21 藤野 波美

藤野 波美①

 この日、あたしはゆっくりと目を覚ますところから一日を始めた。


 もっとも、この体はもう眠りを必要としていなかったので、それは儀礼みたいなものだ。遅めに鳴らしたアラームを止め、むくっと体を起こす。寝ぼけた髪を手ぐしでととのえてからベッドを離れ、カーテンをひらくと、やわらかい朝日の影が体を暖めてくれる。


 うららかな春の日だった。


 リビングのドアをひらくと、景さんの姿はベランダにあった。


 たばこを吸っているのだ。窓をしっかりと閉じているので、煙は部屋まで入ってこない。あたしはひらひらと手を振りながら、窓の外に顔を出す。アメリカンスピリット・ゴールド。景さんのにおいだった。


「おはようございます」


 あたしは言った。


「おはよう」


 景さんはキャンプチェアに膝をまるめたまま、ゆっくりとカップをかたむける。煙まじりの蒸気が、その表情をほっと白く染めた。


 かわいいひと。


 カップ一杯のお湯を飲み、ほとんどブランチになった作り置きの食事を軽めにとって、出かける準備を進めていく。


「ちょっとのんびりしすぎましたかね?」


 腕や脚にちょこんと顔を出した蔓を抜きながら、あたしはこぼす。


「べつにいいだろ。暗くなるなら途中でどっか泊まれば」


 景さんは自分のほうをさっさと切り上げ、あたしを手伝ってくれる。


 ところでそれはいい考えだった。

 さっそくスマホを取り上げ、目的地に近い宿について調べようとするのだが、通信はつながらなかった。景さんのもそう。ついに電波やネット、つまり文明の大きな部分が終わったのかもしれなかった。


「見つけたとこに入ればいいだろ」


 景さんは適当っぽく言うが、あたしはとても賛同できない。大切な夜なのだ。せっかくだから気持ちよく過ごしたい。そう力説すると、景さんはうなずいてくれる。頬をゆるめて苦笑した、その表情があたしは好きだった。


 やさしいひと。


 行く先々でよさそうな宿を探しましょう、というところで会話を落ち着かせ、あたしたちは家を出た。

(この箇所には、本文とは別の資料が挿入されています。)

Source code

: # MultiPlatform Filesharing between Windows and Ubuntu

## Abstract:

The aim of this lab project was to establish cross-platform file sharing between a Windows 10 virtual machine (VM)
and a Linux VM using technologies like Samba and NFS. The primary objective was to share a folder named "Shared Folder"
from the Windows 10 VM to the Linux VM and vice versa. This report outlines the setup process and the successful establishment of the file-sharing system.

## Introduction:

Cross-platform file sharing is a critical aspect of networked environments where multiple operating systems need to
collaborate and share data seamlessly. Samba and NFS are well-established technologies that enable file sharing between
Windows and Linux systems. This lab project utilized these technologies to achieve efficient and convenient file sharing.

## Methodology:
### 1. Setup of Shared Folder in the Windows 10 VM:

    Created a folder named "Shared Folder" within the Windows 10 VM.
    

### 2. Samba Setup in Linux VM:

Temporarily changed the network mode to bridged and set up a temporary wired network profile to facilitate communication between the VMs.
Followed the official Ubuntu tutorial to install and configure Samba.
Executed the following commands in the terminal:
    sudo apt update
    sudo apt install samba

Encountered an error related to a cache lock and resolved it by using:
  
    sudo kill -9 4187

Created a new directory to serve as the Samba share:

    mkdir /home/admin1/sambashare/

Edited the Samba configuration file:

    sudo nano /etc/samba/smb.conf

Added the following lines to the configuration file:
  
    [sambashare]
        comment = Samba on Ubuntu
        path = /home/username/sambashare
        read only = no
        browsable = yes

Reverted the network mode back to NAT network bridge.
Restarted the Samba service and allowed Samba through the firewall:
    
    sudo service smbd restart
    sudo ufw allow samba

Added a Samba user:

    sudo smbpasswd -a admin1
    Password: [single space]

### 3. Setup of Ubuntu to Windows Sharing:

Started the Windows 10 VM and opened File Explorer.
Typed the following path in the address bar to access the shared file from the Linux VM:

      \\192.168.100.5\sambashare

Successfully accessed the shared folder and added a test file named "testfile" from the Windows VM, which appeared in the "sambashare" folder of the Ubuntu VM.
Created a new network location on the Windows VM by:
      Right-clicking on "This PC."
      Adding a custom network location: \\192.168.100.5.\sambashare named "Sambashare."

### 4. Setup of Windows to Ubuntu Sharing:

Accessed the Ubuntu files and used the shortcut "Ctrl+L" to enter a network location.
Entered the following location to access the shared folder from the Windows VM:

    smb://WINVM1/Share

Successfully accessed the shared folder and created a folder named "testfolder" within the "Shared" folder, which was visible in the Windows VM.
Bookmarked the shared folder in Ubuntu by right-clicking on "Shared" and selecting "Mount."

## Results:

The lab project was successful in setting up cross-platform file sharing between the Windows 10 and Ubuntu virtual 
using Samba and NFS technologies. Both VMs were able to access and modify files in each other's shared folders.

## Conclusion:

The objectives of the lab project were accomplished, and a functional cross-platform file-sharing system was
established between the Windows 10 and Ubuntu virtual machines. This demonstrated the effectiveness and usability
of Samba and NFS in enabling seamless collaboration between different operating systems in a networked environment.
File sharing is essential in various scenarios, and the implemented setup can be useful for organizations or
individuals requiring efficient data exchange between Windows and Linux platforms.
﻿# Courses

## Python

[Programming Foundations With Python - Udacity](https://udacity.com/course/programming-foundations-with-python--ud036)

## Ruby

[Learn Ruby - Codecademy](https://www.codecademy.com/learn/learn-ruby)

 戸締まりや元栓をたしかめ、ブレーカーを落とし、しっかりと扉に鍵をかける。

 建物の外に移した鉢植えたちに、最後の水やりをする。


 そうして、景さんの車で出発をして一分も経つと、あたしたちの暮らした家は見えなくなった。


 この日はまず、父に会いに行く予定だった。

 けれど、宿に泊まると決めると途端に急ぐ気持ちがなくなり、寄り道をしようという話になる。


 そこで道すがら立ち寄るのは、東京駅だった。


 駅の眺めは折戸くんの写真そのままだったが、実際に立ってみるとやはり迫力が違って感じられる。木々のひとりひとりが生きている、ささやかな風にその葉を波打たせているという実感は、調和的な美しさに混沌とした生命の感覚を与えていた。それは完璧の、わずかに崩れる瞬間を一瞬ごとに味わうような、まさしく生のよろこびというよりほかない美しさなのだった。


「やっぱり、写真よりずっといいですね」


 景さんはうなずく。


「あっち、見てみろ」


 と言って指で示すのは周囲を囲む高層ビル群だ。数十階建てのビル、そのすべてのガラスの窓際には、人間樹が立っていた。厚い窓を破れなかったのだろう。それはなにか、決して手の届かないあこがれを眺めるような、美しくももの寂しい光景だった。


 駅をあとにすると、父のもとへ向かう。


 父のグループホームは車で数十分の距離にあったが、なにしろ駅となく道となく、どこにでも人間樹はいるのだ。対向車も信号も関係のない道路は快適だったが、不意に車道のまんなかに立っているかれらに驚かされることも少なくなかった。


 みんな、日当たりのいい場所をさがしているのだ。


 よほど見通しの効くところでなければ速度は出せなかったが、むしろそれを受け入れる気持ちでのんびりと進んでいくと、結局、いつもの倍ほどの時間をかけることとなった。


 グループホームは、甘い香りに包まれている。


 玄関口に立った人間樹に挨拶をして、建物に入った。うす明るい廊下から、大きな窓で日光を取り込むリビングスペースまで、かれらはホームのどこにでもいたが、なかでも人数が多いのはやはり中庭だ。日本庭園ふうの中庭に住人やスタッフであっただろうかれらが並び立つ、そのなかの一人として、父はお気に入りの庇の下で穏やかな時間を過ごしている。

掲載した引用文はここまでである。